[Dataset entries]

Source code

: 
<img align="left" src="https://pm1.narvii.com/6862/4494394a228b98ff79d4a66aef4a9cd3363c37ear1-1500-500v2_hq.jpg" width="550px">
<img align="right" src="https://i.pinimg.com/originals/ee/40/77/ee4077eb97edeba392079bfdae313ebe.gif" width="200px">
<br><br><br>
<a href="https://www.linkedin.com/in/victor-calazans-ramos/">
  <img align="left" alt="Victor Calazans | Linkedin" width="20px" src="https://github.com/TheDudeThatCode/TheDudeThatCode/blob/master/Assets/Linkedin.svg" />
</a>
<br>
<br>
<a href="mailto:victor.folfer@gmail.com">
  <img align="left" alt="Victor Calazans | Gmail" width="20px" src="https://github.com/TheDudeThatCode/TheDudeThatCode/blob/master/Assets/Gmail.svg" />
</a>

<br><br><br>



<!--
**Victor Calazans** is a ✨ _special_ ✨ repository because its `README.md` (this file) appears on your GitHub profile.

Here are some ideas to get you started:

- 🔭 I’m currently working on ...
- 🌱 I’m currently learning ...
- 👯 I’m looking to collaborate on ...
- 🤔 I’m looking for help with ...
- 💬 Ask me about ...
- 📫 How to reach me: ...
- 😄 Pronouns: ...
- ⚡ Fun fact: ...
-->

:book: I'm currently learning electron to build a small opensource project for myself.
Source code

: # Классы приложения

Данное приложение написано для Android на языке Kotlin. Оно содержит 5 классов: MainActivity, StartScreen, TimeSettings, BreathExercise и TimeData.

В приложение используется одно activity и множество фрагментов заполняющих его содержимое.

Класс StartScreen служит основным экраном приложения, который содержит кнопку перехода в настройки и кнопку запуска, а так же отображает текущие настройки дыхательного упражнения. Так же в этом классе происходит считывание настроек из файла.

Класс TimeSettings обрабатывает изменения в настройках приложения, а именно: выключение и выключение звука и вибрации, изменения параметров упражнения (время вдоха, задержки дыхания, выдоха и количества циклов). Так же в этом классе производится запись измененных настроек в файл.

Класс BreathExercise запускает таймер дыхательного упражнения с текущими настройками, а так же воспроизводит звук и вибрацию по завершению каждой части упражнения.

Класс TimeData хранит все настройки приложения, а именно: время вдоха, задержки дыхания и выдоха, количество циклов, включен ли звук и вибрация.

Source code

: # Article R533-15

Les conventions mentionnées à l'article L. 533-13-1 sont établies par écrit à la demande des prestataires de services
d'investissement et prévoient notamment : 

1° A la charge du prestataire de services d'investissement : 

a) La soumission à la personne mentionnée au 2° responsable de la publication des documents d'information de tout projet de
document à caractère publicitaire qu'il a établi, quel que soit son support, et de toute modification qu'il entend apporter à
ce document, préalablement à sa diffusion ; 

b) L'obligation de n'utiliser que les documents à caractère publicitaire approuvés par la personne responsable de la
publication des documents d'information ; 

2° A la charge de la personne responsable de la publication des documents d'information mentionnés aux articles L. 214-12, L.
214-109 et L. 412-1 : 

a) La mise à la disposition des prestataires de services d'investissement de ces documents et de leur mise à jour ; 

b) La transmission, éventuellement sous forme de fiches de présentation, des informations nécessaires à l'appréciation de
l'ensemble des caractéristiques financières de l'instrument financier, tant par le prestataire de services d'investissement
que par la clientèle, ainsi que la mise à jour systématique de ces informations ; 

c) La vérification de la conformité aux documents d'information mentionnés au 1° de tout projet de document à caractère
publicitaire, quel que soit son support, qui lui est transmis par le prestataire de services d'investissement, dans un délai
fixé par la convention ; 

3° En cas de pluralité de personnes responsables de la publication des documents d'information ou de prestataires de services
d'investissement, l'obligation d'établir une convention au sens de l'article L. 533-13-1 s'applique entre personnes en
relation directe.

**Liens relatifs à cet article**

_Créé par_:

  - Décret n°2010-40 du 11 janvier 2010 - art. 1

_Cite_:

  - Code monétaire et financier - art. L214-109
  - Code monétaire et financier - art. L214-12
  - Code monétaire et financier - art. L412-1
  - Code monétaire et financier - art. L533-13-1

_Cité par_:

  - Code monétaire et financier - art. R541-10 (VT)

What is required
From the records above, count how many lines hold the string "currently", then give only that number.

Task response
3